■ Activity ■
Every line below that carries the word "GetSourceOk" needs to be copied.

(Saved entries)
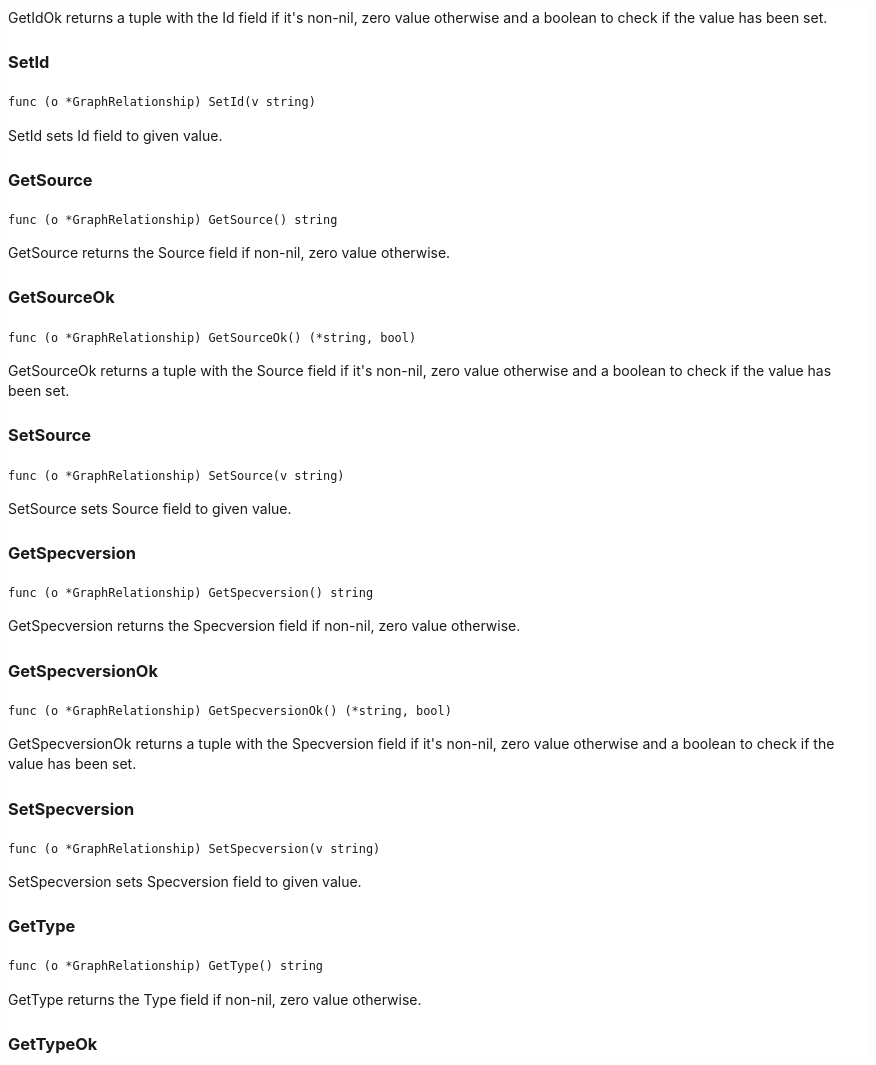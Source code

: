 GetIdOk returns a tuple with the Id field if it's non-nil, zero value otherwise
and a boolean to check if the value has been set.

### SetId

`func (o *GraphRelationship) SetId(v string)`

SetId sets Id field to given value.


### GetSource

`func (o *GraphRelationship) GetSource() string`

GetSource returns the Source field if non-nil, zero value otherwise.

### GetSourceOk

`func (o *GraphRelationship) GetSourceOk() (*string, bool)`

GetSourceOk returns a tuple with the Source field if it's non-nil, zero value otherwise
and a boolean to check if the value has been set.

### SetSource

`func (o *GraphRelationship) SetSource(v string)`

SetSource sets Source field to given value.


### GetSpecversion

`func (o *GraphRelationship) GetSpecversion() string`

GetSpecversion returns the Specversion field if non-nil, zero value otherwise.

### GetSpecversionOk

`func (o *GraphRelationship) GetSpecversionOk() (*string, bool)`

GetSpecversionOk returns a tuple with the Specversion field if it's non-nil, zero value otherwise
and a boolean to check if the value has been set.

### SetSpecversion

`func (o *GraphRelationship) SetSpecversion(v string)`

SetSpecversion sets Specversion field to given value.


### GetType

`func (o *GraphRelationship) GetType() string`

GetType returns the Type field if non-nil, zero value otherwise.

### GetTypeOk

--

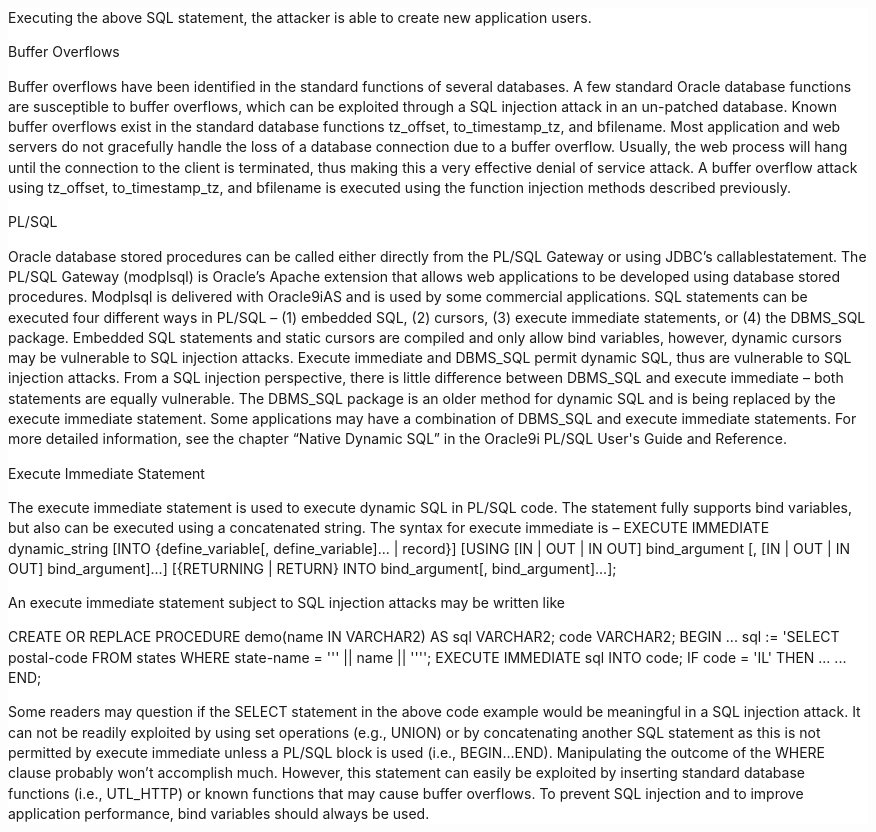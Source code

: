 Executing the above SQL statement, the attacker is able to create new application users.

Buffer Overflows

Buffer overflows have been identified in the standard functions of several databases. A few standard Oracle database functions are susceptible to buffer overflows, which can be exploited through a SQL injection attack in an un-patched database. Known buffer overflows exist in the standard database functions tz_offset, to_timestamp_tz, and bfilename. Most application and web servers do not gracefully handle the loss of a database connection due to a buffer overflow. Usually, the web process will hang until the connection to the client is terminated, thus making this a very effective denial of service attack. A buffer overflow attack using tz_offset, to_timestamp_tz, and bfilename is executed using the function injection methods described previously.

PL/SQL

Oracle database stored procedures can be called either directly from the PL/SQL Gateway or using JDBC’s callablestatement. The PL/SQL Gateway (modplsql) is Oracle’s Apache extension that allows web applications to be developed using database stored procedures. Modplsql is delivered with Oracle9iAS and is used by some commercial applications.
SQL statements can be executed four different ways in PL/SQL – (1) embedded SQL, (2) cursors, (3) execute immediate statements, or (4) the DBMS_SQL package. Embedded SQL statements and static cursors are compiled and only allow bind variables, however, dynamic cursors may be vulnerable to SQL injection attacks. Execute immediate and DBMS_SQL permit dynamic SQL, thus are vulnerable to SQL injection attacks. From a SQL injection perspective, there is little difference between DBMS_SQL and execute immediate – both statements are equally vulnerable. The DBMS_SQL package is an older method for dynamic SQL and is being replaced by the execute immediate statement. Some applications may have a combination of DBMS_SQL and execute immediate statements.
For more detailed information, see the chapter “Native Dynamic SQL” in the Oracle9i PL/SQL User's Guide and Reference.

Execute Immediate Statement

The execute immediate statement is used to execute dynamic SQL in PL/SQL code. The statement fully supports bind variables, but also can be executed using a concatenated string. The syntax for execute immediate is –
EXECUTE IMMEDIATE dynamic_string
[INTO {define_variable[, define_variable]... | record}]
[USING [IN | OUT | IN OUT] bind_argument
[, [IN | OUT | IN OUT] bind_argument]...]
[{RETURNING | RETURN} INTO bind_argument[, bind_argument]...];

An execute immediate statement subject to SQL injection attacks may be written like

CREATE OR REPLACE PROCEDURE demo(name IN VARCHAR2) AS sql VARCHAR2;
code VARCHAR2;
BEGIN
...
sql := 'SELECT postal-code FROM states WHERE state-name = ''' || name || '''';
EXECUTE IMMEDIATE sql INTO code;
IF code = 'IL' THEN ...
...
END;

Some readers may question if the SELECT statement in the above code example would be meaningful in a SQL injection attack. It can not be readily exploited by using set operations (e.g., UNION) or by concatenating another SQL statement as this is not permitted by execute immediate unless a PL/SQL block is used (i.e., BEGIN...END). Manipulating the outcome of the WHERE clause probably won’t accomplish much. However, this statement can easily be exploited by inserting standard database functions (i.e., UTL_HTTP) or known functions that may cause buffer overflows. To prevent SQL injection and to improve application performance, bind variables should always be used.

--

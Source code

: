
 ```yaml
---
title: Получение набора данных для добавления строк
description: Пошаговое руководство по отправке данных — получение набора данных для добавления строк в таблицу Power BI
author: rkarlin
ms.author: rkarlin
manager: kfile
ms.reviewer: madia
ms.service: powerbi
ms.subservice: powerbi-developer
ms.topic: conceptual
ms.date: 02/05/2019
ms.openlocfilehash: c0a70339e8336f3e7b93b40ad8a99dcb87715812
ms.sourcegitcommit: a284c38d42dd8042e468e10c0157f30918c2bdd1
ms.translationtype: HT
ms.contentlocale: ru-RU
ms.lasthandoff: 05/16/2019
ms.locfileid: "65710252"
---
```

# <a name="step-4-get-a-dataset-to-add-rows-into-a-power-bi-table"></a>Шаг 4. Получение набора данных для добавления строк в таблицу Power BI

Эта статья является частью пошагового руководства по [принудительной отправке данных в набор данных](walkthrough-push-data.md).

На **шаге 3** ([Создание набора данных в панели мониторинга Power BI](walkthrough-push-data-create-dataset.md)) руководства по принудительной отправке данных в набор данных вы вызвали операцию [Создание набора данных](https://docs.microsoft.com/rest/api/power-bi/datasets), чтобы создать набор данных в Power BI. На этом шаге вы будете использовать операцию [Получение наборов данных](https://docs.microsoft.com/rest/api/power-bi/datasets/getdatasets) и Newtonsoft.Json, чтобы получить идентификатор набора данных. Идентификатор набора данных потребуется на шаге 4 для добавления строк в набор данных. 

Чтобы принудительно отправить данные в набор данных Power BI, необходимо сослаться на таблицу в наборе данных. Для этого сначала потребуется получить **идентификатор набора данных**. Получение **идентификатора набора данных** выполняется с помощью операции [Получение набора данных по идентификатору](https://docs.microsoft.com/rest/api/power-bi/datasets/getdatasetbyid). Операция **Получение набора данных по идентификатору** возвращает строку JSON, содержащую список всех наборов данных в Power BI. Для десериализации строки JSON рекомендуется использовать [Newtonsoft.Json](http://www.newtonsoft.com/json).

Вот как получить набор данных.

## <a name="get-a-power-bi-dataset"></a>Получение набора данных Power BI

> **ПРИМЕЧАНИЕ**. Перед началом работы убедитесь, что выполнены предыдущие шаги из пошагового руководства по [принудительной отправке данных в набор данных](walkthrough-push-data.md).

■ Response to this exercise ■
### GetSourceOk
`func (o *GraphRelationship) GetSourceOk() (*string, bool)`
GetSourceOk returns a tuple with the Source field if it's non-nil, zero value otherwise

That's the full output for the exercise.